▼
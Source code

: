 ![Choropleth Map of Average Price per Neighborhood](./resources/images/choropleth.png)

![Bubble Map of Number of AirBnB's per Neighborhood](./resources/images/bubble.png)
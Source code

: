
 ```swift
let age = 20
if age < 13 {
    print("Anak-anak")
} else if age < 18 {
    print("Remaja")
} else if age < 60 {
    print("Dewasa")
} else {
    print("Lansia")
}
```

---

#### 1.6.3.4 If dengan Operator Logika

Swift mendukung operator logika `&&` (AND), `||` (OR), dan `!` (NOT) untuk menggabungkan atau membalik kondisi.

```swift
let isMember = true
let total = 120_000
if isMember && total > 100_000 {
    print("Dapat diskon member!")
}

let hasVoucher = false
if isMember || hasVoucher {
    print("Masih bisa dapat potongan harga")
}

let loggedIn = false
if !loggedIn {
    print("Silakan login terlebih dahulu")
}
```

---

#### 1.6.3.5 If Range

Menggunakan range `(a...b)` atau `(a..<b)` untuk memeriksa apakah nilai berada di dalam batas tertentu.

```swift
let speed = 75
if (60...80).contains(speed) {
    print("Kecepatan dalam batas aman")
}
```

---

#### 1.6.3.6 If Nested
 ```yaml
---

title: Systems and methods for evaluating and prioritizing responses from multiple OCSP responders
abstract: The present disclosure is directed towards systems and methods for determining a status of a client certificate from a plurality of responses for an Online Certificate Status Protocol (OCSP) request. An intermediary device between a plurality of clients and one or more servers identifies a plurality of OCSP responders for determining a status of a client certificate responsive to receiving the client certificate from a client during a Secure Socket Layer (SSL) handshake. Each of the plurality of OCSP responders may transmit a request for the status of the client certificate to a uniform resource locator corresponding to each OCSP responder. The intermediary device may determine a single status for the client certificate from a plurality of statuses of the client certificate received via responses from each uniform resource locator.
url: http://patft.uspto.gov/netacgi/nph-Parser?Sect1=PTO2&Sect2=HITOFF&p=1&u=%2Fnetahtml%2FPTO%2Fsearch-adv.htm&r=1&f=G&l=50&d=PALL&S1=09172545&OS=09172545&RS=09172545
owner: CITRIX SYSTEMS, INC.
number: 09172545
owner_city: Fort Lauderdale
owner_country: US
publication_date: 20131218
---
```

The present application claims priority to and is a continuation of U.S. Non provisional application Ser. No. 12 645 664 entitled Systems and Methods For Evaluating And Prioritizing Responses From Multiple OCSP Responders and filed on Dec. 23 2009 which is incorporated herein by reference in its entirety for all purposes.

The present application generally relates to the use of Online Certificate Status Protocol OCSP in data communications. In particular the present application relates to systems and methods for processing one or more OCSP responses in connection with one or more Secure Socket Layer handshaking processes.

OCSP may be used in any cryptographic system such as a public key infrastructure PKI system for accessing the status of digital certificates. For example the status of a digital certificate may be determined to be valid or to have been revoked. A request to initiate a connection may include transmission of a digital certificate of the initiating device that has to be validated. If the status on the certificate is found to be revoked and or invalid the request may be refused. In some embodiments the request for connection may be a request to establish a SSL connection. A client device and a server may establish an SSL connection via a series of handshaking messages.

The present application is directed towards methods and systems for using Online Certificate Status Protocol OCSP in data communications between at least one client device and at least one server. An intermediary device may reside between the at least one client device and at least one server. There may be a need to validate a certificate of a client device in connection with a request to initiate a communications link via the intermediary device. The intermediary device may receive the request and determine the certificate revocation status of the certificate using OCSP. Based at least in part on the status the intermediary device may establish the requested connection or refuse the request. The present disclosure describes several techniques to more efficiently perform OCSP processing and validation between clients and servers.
▲
• Your instructions:
Scan the entries above for the string "isMember", and copy every line where it turns up.

• Response below:
let isMember = true
if isMember && total > 100_000 {
if isMember || hasVoucher {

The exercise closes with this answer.